Die Geschichte der MAGIER VON MONTPARNASSE setzt sich aus vielen Perspektiven zusammen, wobei sich der Zauberer Ravi und die Kellnerin des „Jardin“ Justine vage als Protagonisten definieren, ohne dass sie mehr Erzählraum als andere Figuren erhalten: Da sind der mürrische Hotelbesitzer Alphonse und seine unzufriedene Frau Esmée, der elegante Zauberer Barneby mit seiner geheimnisvollen Begleiterin und der verträumte Schriftsteller Gaspard. Sie alle treffen im „Jardin“ aufeinander und während sich die Zauberer darüber den Kopf zerbrechen, wie sie die Welt retten können, erfahren wir von den persönlichen Geschichten und Geheimnissen, den Beziehungen der Figuren untereinander, die auf ganz eigene Weise den Motor des Romans antreiben. Obwohl jeder Tag der Zeitschleife seinem Vorgänger ähnelt, wird am Ende der Geschichte keiner der Protagonisten der Gleiche sein.
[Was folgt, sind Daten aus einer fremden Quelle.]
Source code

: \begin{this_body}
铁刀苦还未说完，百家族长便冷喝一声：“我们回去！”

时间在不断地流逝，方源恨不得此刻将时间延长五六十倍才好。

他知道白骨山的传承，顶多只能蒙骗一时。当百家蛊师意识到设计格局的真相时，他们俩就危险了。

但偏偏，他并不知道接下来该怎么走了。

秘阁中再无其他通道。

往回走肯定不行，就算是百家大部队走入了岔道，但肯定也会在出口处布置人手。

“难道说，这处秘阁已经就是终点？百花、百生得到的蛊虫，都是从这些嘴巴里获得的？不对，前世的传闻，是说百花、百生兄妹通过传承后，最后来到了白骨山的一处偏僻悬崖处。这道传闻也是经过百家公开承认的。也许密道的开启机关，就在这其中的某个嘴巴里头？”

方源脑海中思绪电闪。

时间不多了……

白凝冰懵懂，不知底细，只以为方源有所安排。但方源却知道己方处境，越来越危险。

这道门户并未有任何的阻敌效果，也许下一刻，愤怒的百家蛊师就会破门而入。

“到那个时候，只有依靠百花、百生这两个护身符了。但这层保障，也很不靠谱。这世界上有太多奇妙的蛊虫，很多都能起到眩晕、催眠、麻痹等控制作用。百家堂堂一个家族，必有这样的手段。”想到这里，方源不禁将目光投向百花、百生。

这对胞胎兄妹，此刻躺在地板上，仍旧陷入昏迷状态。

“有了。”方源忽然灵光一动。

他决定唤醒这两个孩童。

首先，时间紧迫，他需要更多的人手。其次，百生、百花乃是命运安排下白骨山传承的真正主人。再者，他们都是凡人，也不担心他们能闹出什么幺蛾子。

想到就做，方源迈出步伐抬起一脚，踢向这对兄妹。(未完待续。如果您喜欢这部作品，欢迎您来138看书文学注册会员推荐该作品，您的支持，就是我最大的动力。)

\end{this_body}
Während Ravi und seine magischen Mitstreiter wider Willen versuchen einen Weg aus der Zeitschleife zu finden, kristallisiert sich mehr und mehr die Rolle heraus, die Justine in diesem Schauspiel belegt. Wie ein Medium zwischen der Welt der Sterblichen und der Magier wird sie zum Spielball der Mächte und geht sogar eine Verbindung zur schlafenden Blanche ein.
Das Rätsel um Blanches Schlaf ist das mysteriöseste und gleichzeitig das symbolischste in dieser an Anspielungen aus Märchen und dem Christentum reichen Geschichte. Trotz des offensichtlichen Vergnügens, das es Plaschka bereitet, seinen Roman damit zu spicken, wirkt nichts davon überladen oder aufgesetzt. So wie seine poetische Sprache selbst, die stets klug und mit augenzwinkernder Leichtigkeit die Atmosphäre der Belle Époque einfängt und jeder Figur eine einzigartige Stimme verleiht, bleibt er bei subtilen Andeutungen, die sich in ihrer Gänze erst ganz zum Schluss enthüllen – oder erst nach mehrmaligem Lesen.
Die Vorstellung dieses Romans fällt mir schwerer als sonst, nicht nur weil die Lektüre schon mehr als ein halbes Jahr zurückliegt. Ich ahne schon, dass mir die eine oder andere Erkenntnis durch die Lappen gegangen ist. DIE MAGIER VON MONTPARNASSE ist eines der seltenen Bücher, nach denen ich gerne noch einmal greifen werde, um mich mit dem Wissen der ersten Lektüre im Hinterkopf, auf die Suche nach neuen Aha-Erlebnissen zu begeben.

Was kommt nun?

Aber es soll nicht nur bei MONTPARNASSE bleiben. Oliver Plaschka wurde schon vielfach als eine ganz besondere Stimme innerhalb der deutschen Phantastik bezeichnet, davon bin auch ich nun überzeugt. Aber die Entscheidung fällt schwer, welchen Roman ich als Nächstes entdecken soll. DAS LICHT HINTER DEN WOLKEN spielt in einer High-Fantasy-Welt – dort habe ich mich schon lange nicht mehr getummelt, DER KRISTALLPALAST ist Steampunk – zurzeit mein „fachliches“ Interessengebiet, FAIRWATER wiederum ist Urban Fantasy – mein ewiger Liebling. Bei so viel Abwechslung (Science-Fiction kann er übrigens auch) ist natürlich auch die Spannung groß, in welchen Gefilden sich der nächste Plaschka-Roman bewegen wird.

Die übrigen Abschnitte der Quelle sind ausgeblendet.